To build on our earlier example, let’s assume that a small group of Intel Analysts are given an assignment to analyze data from various types of locations in a given Area of Responsibility (AOR), in this case Mali. However, each of the analysts in this group has attribute-based access rights for different AORs. For instance, Analyst A might have access to data on Mali and Tanzania, but Analyst B is only authorized to see data on Mali; therefore, when equalizing access rights for the Project, information on Tanzania must be hidden.

To do this, you create a new masking policy in the Data Source tab of your Immuta console that only shows rows where the user possesses an attribute in AOR Countries that matches the value in the column Country.

Now, queries will only show data for countries that match a user’s approved AOR countries attribute. When Analyst B, who can only see records containing Mali in the Country column, runs a query, it will return the following results:

When this data source is added to a Project that includes Analyst B, Analyst A will also see only records containing information about Mali.

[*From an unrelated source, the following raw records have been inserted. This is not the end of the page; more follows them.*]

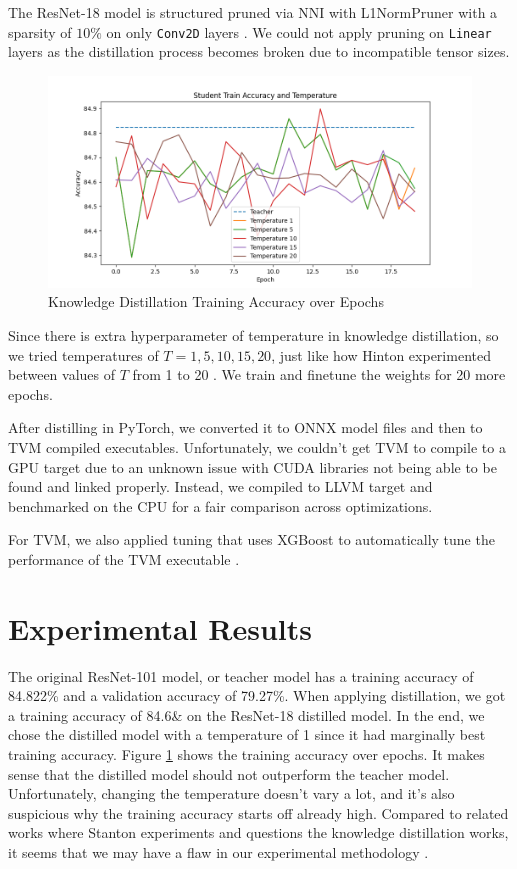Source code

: \documentclass{article}
\begin{document}
The ResNet-18 model is structured pruned via NNI with L1NormPruner with a sparsity of $10\%$ on only \verb|Conv2D| layers \cite{l1prune}. We could not apply pruning on \verb|Linear| layers as the distillation process becomes broken due to incompatible tensor sizes.

\begin{figure}
	\centerline{\includegraphics[width=7in]{../proj4/figures/kd_training.png}}
	\caption{Knowledge Distillation Training Accuracy over Epochs}
	\label{fig:kd-training}
\end{figure}

Since there is extra hyperparameter of temperature in knowledge distillation, so we tried temperatures of $T = 1, 5, 10, 15, 20$, just like how Hinton experimented between values of $T$ from 1 to 20 \cite{distillation}. We train and finetune the weights for 20 more epochs.

After distilling in PyTorch, we converted it to ONNX model files and then to TVM compiled executables. Unfortunately, we couldn't get TVM to compile to a GPU target due to an unknown issue with CUDA libraries not being able to be found and linked properly. Instead, we compiled to LLVM target and benchmarked on the CPU for a fair comparison across optimizations.

For TVM, we also applied tuning that uses XGBoost to automatically tune the performance of the TVM executable \cite{xgboost}.

\section{Experimental Results}
The original ResNet-101 model, or teacher model has a training accuracy of 84.822\% and a validation accuracy of 79.27\%. When applying distillation, we got a training accuracy of 84.6\& on the ResNet-18 distilled model. In the end, we chose the distilled model with a temperature of 1 since it had marginally best training accuracy. Figure \ref{fig:kd-training} shows the training accuracy over epochs. It makes sense that the distilled model should not outperform the teacher model. Unfortunately, changing the temperature doesn't vary a lot, and it's also suspicious why the training accuracy starts off already high. Compared to related works where Stanton experiments and questions the knowledge distillation works, it seems that we may have a flaw in our experimental methodology \cite{distillation-works}.
\end{document}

Depending on the intended use for this data by the Intel Analysts, this data set may still not be adequately protected; despite masking the last eight characters in this query, it’s still possible for anyone with access rights to re-identify some of the longer names. This is where usage purpose comes into play.

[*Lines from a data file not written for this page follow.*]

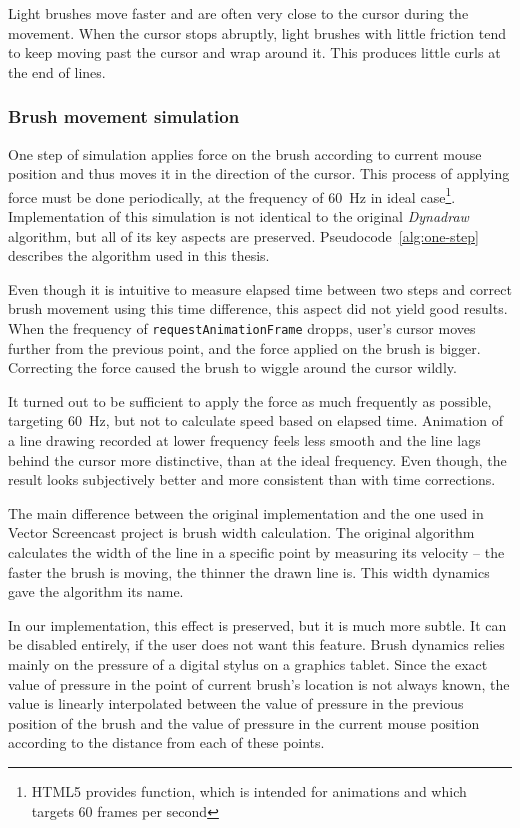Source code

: Light brushes move faster and are often very close to the cursor during the movement. When the cursor stops abruptly, light brushes with little friction tend to keep moving past the cursor and wrap around it. This produces little curls at the end of lines.

\subsubsection*{Brush movement simulation}

One step of simulation applies force on the brush according to current mouse position and thus moves it in the direction of the cursor. This process of applying force must be done periodically, at the frequency of 60~Hz in ideal case\footnote{HTML5 provides  function, which is intended for animations and which targets 60 frames per second}. Implementation of this simulation is not identical to the original \textit{Dynadraw} algorithm, but all of its key aspects are preserved. Pseudocode~\ref{alg:one-step} describes the algorithm used in this thesis.

Even though it is intuitive to measure elapsed time between two steps and correct brush movement using this time difference, this aspect did not yield good results. When the frequency of \verb|requestAnimationFrame| dropps, user's cursor moves further from the previous point, and the force applied on the brush is bigger. Correcting the force caused the brush to wiggle around the cursor wildly.

It turned out to be sufficient to apply the force as much frequently as possible, targeting 60~Hz, but not to calculate speed based on elapsed time. Animation of a line drawing recorded at lower frequency feels less smooth and the line lags behind the cursor more distinctive, than at the ideal frequency. Even though, the result looks subjectively better and more consistent than with time corrections.

The main difference between the original implementation and the one used in Vector Screencast project is brush width calculation. The original algorithm calculates the width of the line in a specific point by measuring its velocity -- the faster the brush is moving, the thinner the drawn line is. This width dynamics gave the algorithm its name.

In our implementation, this effect is preserved, but it is much more subtle. It can be disabled entirely, if the user does not want this feature. Brush dynamics relies mainly on the pressure of a digital stylus on a graphics tablet. Since the exact value of pressure in the point of current brush's location is not always known, the value is linearly interpolated between the value of pressure in the previous position of the brush and the value of pressure in the current mouse position according to the distance from each of these points.

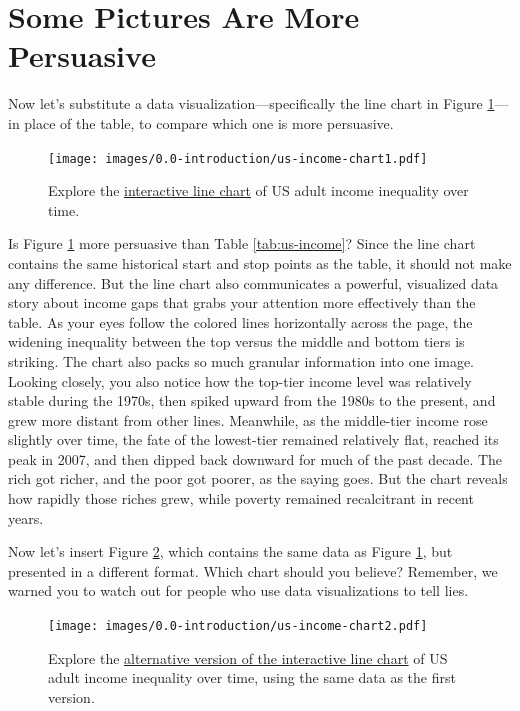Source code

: \documentclass[
  english,
]{book}
\begin{document}
\hypertarget{persuasive}{%
\section*{Some Pictures Are More Persuasive}\label{persuasive}}

Now let's substitute a data visualization---specifically the line chart in Figure \ref{fig:us-income-chart1}---in place of the table, to compare which one is more persuasive.



\begin{figure}
\centering
\texttt{[image: images/0.0-introduction/us-income-chart1.pdf]}
\caption{\label{fig:us-income-chart1}Explore the \href{https://datawrapper.dwcdn.net/LtRbj/}{interactive line chart} of US adult income inequality over time.}
\end{figure}

Is Figure \ref{fig:us-income-chart1} more persuasive than Table \ref{tab:us-income}? Since the line chart contains the same historical start and stop points as the table, it should not make any difference. But the line chart also communicates a powerful, visualized data story about income gaps that grabs your attention more effectively than the table. As your eyes follow the colored lines horizontally across the page, the widening inequality between the top versus the middle and bottom tiers is striking. The chart also packs so much granular information into one image. Looking closely, you also notice how the top-tier income level was relatively stable during the 1970s, then spiked upward from the 1980s to the present, and grew more distant from other lines. Meanwhile, as the middle-tier income rose slightly over time, the fate of the lowest-tier remained relatively flat, reached its peak in 2007, and then dipped back downward for much of the past decade. The rich got richer, and the poor got poorer, as the saying goes. But the chart reveals how rapidly those riches grew, while poverty remained recalcitrant in recent years.

Now let's insert Figure \ref{fig:us-income-chart2}, which contains the same data as Figure \ref{fig:us-income-chart1}, but presented in a different format. Which chart should you believe? Remember, we warned you to watch out for people who use data visualizations to tell lies.



\begin{figure}
\centering
\texttt{[image: images/0.0-introduction/us-income-chart2.pdf]}
\caption{\label{fig:us-income-chart2}Explore the \href{https://datawrapper.dwcdn.net/JsxEp/}{alternative version of the interactive line chart} of US adult income inequality over time, using the same data as the first version.}
\end{figure}
\end{document}
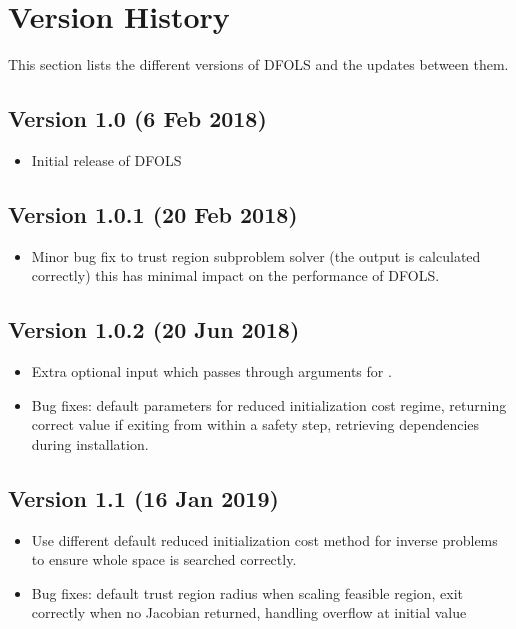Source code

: \documentclass[letterpaper,10pt,english]{sphinxmanual}
\begin{document}
\chapter{Version History}
\label{\detokenize{history:version-history}}\label{\detokenize{history::doc}}
This section lists the different versions of DFO\sphinxhyphen{}LS and the updates between them.


\section{Version 1.0 (6 Feb 2018)}
\label{\detokenize{history:version-1-0-6-feb-2018}}\begin{itemize}
\item {} 
Initial release of DFO\sphinxhyphen{}LS

\end{itemize}


\section{Version 1.0.1 (20 Feb 2018)}
\label{\detokenize{history:version-1-0-1-20-feb-2018}}\begin{itemize}
\item {} 
Minor bug fix to trust region subproblem solver (the output  is calculated correctly) \sphinxhyphen{} this has minimal impact on the performance of DFO\sphinxhyphen{}LS.

\end{itemize}


\section{Version 1.0.2 (20 Jun 2018)}
\label{\detokenize{history:version-1-0-2-20-jun-2018}}\begin{itemize}
\item {} 
Extra optional input  which passes through arguments for .

\item {} 
Bug fixes: default parameters for reduced initialization cost regime, returning correct value if exiting from within a safety step, retrieving dependencies during installation.

\end{itemize}


\section{Version 1.1 (16 Jan 2019)}
\label{\detokenize{history:version-1-1-16-jan-2019}}\begin{itemize}
\item {} 
Use different default reduced initialization cost method for inverse problems to ensure whole space is searched correctly.

\item {} 
Bug fixes: default trust region radius when scaling feasible region, exit correctly when no Jacobian returned, handling overflow at initial value

\end{itemize}
\end{document}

As you’ll recall, we added this data source to a Project with a Counter Intelligence purpose. Now you can create a data access control policy that masks data based on the user’s purpose for accessing it. For example, if you’d like to mask records in the Name column using a masking function, and apply it to everyone except those acting under a Counter Intelligence purpose, your policy builder would look like this:

If you’re not a member of the Project, the records in the Name column are fully masked when you run the query:

However, if you’re a member of this Project you’ll see the data with names exposed. Additionally, since Projects equalize the data across collaborators, only the Mali records are shown. This means Analysts A and B can both access and collaborate on the same data set without risk of unauthorized or inadvertent exposure to sensitive data.

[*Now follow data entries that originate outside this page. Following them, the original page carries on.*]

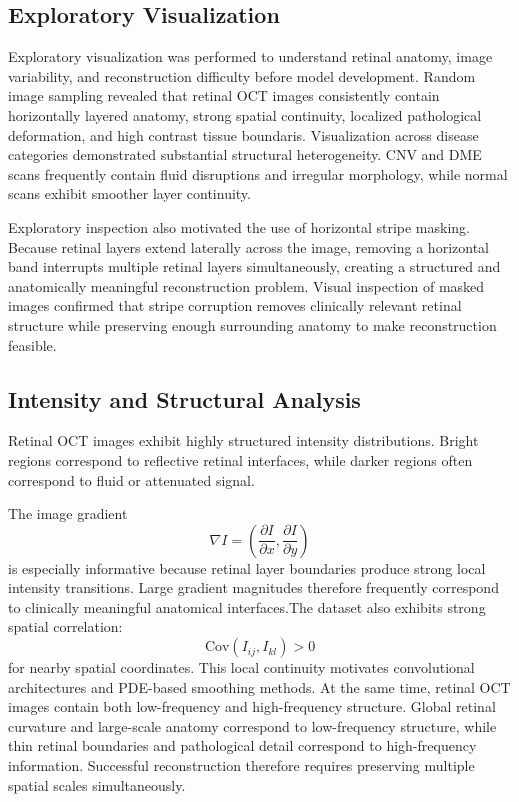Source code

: \documentclass[12pt,oneside]{article}
\newcommand{\Cov}{\mathrm{Cov}}
\begin{document}
\subsection{Exploratory Visualization}

Exploratory visualization was performed to understand retinal anatomy, image variability, and reconstruction difficulty before model development.
Random image sampling revealed that retinal OCT images consistently contain horizontally layered anatomy, strong spatial continuity, localized pathological deformation, and high contrast tissue boundaris.
Visualization across disease categories demonstrated substantial structural heterogeneity. CNV and DME scans frequently contain fluid disruptions and irregular morphology, while normal scans exhibit smoother layer continuity.

Exploratory inspection also motivated the use of horizontal stripe masking. Because retinal layers extend laterally across the image, removing a horizontal band interrupts multiple retinal layers simultaneously, creating a structured and anatomically meaningful reconstruction problem.
Visual inspection of masked images confirmed that stripe corruption removes clinically relevant retinal structure while preserving enough surrounding anatomy to make reconstruction feasible.

\subsection*{Intensity and Structural Analysis}

Retinal OCT images exhibit highly structured intensity distributions. Bright regions correspond to reflective retinal interfaces, while darker regions often correspond to fluid or attenuated signal.

The image gradient
\[
\nabla I
=
\left(
\frac{\partial I}{\partial x},
\frac{\partial I}{\partial y}
\right)
\]
is especially informative because retinal layer boundaries produce strong local intensity transitions. Large gradient magnitudes therefore frequently correspond to clinically meaningful anatomical interfaces.The dataset also exhibits strong spatial correlation:
\[
\Cov(I_{ij}, I_{kl}) > 0
\]
for nearby spatial coordinates. This local continuity motivates convolutional architectures and PDE-based smoothing methods.
At the same time, retinal OCT images contain both low-frequency and high-frequency structure. Global retinal curvature and large-scale anatomy correspond to low-frequency structure, while thin retinal boundaries and pathological detail correspond to high-frequency information. Successful reconstruction therefore requires preserving multiple spatial scales simultaneously.
\end{document}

To ensure that Projects adhere to their intended purposes and that data access controls are working as intended, administrators can use Immuta’s automated reporting and data audit trails to see changes to policies, who queried what data, when, and what data the query returned.

This is critical in the government, as well as highly regulated industries like financial services, insurance, healthcare, and consumer goods, because it helps prove compliance, investigate anomalies, identify unauthorized access, and prevent data access control failures before they occur.

Immuta natively integrates with Starburst and is therefore deployed on every node within Starburst clusters. This allows Immuta’s attribute- and purpose-based access controls to be enforced consistently across all data sources and databases that Starburst connects to, including NoSQL databases, relational databases, and all compute infrastructures. Below, you can see how the category and subcategory data from the Mali records of your Project might look when connected to Tableau through Starburst.

By separating policy from compute platform and natively integrating with Starburst, Immuta centralizes and dynamically applies access controls across all data sources and data sets within your Starburst environment. When sharing and collaborating on data — particularly highly sensitive data — this integration is critical for accelerating speed to data access, simplifying access control, avoiding data copies and role explosion, and auditing everything in real-time. Now, you can streamline data sharing and rest assured knowing your data is being used efficiently and securely.